**Data for the task**
***

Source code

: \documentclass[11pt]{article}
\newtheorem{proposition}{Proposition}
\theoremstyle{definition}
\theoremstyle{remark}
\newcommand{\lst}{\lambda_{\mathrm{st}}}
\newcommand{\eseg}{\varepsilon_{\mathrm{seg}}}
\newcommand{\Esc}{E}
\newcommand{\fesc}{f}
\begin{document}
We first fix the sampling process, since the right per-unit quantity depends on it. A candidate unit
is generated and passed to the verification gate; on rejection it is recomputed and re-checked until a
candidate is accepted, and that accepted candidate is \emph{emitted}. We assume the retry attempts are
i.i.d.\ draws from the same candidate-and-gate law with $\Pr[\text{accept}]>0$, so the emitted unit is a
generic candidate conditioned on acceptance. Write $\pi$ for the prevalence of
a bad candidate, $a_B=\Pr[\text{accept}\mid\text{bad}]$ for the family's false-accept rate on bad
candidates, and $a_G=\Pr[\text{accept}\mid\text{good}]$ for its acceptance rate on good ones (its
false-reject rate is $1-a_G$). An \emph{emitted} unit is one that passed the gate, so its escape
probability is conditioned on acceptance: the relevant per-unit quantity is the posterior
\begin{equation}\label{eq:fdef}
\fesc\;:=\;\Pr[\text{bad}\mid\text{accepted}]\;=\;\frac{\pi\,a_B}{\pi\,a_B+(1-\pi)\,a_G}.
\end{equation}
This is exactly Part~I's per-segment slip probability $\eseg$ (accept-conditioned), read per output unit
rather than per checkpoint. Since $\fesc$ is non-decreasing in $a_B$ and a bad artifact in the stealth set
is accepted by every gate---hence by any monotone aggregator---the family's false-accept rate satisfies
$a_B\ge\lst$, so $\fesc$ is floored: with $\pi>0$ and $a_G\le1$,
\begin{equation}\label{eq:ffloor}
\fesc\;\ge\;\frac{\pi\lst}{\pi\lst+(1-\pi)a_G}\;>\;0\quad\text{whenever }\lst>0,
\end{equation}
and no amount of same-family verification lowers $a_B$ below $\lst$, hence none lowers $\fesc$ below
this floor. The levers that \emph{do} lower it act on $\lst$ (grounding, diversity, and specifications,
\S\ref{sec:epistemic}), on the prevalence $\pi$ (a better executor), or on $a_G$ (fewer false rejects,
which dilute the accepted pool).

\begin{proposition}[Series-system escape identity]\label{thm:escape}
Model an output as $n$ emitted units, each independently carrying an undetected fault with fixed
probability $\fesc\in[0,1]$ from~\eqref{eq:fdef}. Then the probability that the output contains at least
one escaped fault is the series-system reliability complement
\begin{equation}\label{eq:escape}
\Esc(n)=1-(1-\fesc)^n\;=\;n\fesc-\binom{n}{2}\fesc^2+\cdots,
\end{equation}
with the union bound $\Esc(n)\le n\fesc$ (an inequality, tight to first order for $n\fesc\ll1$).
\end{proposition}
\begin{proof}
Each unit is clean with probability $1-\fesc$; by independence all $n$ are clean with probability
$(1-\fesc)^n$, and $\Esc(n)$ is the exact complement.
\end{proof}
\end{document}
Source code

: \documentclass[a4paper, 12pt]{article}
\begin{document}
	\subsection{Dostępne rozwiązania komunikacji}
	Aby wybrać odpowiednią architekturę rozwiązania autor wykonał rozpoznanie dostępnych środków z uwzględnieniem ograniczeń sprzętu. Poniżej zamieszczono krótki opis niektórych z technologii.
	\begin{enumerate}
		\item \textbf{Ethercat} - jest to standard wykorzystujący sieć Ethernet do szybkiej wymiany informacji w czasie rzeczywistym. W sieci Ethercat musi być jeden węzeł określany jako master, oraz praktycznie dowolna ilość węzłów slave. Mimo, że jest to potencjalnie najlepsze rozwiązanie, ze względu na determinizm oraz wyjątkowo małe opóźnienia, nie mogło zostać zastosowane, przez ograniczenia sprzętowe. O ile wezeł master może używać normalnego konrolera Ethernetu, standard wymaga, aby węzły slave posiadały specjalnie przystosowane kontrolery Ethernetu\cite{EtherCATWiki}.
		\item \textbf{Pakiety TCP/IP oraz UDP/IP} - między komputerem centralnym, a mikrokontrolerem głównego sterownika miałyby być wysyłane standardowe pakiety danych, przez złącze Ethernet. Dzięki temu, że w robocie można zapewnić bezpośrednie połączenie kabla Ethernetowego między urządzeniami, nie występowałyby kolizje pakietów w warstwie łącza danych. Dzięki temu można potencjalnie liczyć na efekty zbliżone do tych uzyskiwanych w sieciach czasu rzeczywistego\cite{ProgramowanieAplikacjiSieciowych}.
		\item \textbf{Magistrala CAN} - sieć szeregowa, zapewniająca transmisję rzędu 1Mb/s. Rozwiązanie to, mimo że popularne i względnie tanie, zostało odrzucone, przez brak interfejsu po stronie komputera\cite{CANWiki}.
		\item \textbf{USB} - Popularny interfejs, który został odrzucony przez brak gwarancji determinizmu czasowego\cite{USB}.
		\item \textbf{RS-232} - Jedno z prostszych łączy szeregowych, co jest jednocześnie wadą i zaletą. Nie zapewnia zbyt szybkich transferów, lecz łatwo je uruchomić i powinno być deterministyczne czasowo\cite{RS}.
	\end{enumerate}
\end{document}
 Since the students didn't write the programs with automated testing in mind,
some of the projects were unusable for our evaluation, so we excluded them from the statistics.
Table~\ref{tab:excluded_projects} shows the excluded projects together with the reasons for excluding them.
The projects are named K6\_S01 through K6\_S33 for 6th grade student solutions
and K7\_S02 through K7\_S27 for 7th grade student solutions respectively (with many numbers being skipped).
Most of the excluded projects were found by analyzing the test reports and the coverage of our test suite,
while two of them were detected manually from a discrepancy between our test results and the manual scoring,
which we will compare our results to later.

***

Please print the listing exactly, keeping each line as it is.

**Exercise response**
Source code

: \documentclass[11pt]{article}
\newtheorem{proposition}{Proposition}
\theoremstyle{definition}
\theoremstyle{remark}
\newcommand{\lst}{\lambda_{\mathrm{st}}}
\newcommand{\eseg}{\varepsilon_{\mathrm{seg}}}
\newcommand{\Esc}{E}
\newcommand{\fesc}{f}
\begin{document}
We first fix the sampling process, since the right per-unit quantity depends on it. A candidate unit
is generated and passed to the verification gate; on rejection it is recomputed and re-checked until a
candidate is accepted, and that accepted candidate is \emph{emitted}. We assume the retry attempts are
i.i.d.\ draws from the same candidate-and-gate law with $\Pr[\text{accept}]>0$, so the emitted unit is a
generic candidate conditioned on acceptance. Write $\pi$ for the prevalence of
a bad candidate, $a_B=\Pr[\text{accept}\mid\text{bad}]$ for the family's false-accept rate on bad
candidates, and $a_G=\Pr[\text{accept}\mid\text{good}]$ for its acceptance rate on good ones (its
false-reject rate is $1-a_G$). An \emph{emitted} unit is one that passed the gate, so its escape
probability is conditioned on acceptance: the relevant per-unit quantity is the posterior
\begin{equation}\label{eq:fdef}
\fesc\;:=\;\Pr[\text{bad}\mid\text{accepted}]\;=\;\frac{\pi\,a_B}{\pi\,a_B+(1-\pi)\,a_G}.
\end{equation}
This is exactly Part~I's per-segment slip probability $\eseg$ (accept-conditioned), read per output unit
rather than per checkpoint. Since $\fesc$ is non-decreasing in $a_B$ and a bad artifact in the stealth set
is accepted by every gate---hence by any monotone aggregator---the family's false-accept rate satisfies
$a_B\ge\lst$, so $\fesc$ is floored: with $\pi>0$ and $a_G\le1$,
\begin{equation}\label{eq:ffloor}
\fesc\;\ge\;\frac{\pi\lst}{\pi\lst+(1-\pi)a_G}\;>\;0\quad\text{whenever }\lst>0,
\end{equation}
and no amount of same-family verification lowers $a_B$ below $\lst$, hence none lowers $\fesc$ below
this floor. The levers that \emph{do} lower it act on $\lst$ (grounding, diversity, and specifications,
\S\ref{sec:epistemic}), on the prevalence $\pi$ (a better executor), or on $a_G$ (fewer false rejects,
which dilute the accepted pool).

\begin{proposition}[Series-system escape identity]\label{thm:escape}
Model an output as $n$ emitted units, each independently carrying an undetected fault with fixed
probability $\fesc\in[0,1]$ from~\eqref{eq:fdef}. Then the probability that the output contains at least
one escaped fault is the series-system reliability complement
\begin{equation}\label{eq:escape}
\Esc(n)=1-(1-\fesc)^n\;=\;n\fesc-\binom{n}{2}\fesc^2+\cdots,
\end{equation}
with the union bound $\Esc(n)\le n\fesc$ (an inequality, tight to first order for $n\fesc\ll1$).
\end{proposition}
\begin{proof}
Each unit is clean with probability $1-\fesc$; by independence all $n$ are clean with probability
$(1-\fesc)^n$, and $\Esc(n)$ is the exact complement.
\end{proof}
\end{document}
Source code

: \documentclass[a4paper, 12pt]{article}
\begin{document}
	\subsection{Dostępne rozwiązania komunikacji}
	Aby wybrać odpowiednią architekturę rozwiązania autor wykonał rozpoznanie dostępnych środków z uwzględnieniem ograniczeń sprzętu. Poniżej zamieszczono krótki opis niektórych z technologii.
	\begin{enumerate}
		\item \textbf{Ethercat} - jest to standard wykorzystujący sieć Ethernet do szybkiej wymiany informacji w czasie rzeczywistym. W sieci Ethercat musi być jeden węzeł określany jako master, oraz praktycznie dowolna ilość węzłów slave. Mimo, że jest to potencjalnie najlepsze rozwiązanie, ze względu na determinizm oraz wyjątkowo małe opóźnienia, nie mogło zostać zastosowane, przez ograniczenia sprzętowe. O ile wezeł master może używać normalnego konrolera Ethernetu, standard wymaga, aby węzły slave posiadały specjalnie przystosowane kontrolery Ethernetu\cite{EtherCATWiki}.
		\item \textbf{Pakiety TCP/IP oraz UDP/IP} - między komputerem centralnym, a mikrokontrolerem głównego sterownika miałyby być wysyłane standardowe pakiety danych, przez złącze Ethernet. Dzięki temu, że w robocie można zapewnić bezpośrednie połączenie kabla Ethernetowego między urządzeniami, nie występowałyby kolizje pakietów w warstwie łącza danych. Dzięki temu można potencjalnie liczyć na efekty zbliżone do tych uzyskiwanych w sieciach czasu rzeczywistego\cite{ProgramowanieAplikacjiSieciowych}.
		\item \textbf{Magistrala CAN} - sieć szeregowa, zapewniająca transmisję rzędu 1Mb/s. Rozwiązanie to, mimo że popularne i względnie tanie, zostało odrzucone, przez brak interfejsu po stronie komputera\cite{CANWiki}.
		\item \textbf{USB} - Popularny interfejs, który został odrzucony przez brak gwarancji determinizmu czasowego\cite{USB}.
		\item \textbf{RS-232} - Jedno z prostszych łączy szeregowych, co jest jednocześnie wadą i zaletą. Nie zapewnia zbyt szybkich transferów, lecz łatwo je uruchomić i powinno być deterministyczne czasowo\cite{RS}.
	\end{enumerate}
\end{document}
 Since the students didn't write the programs with automated testing in mind,
some of the projects were unusable for our evaluation, so we excluded them from the statistics.
Table~\ref{tab:excluded_projects} shows the excluded projects together with the reasons for excluding them.
The projects are named K6\_S01 through K6\_S33 for 6th grade student solutions
and K7\_S02 through K7\_S27 for 7th grade student solutions respectively (with many numbers being skipped).
Most of the excluded projects were found by analyzing the test reports and the coverage of our test suite,
while two of them were detected manually from a discrepancy between our test results and the manual scoring,
which we will compare our results to later.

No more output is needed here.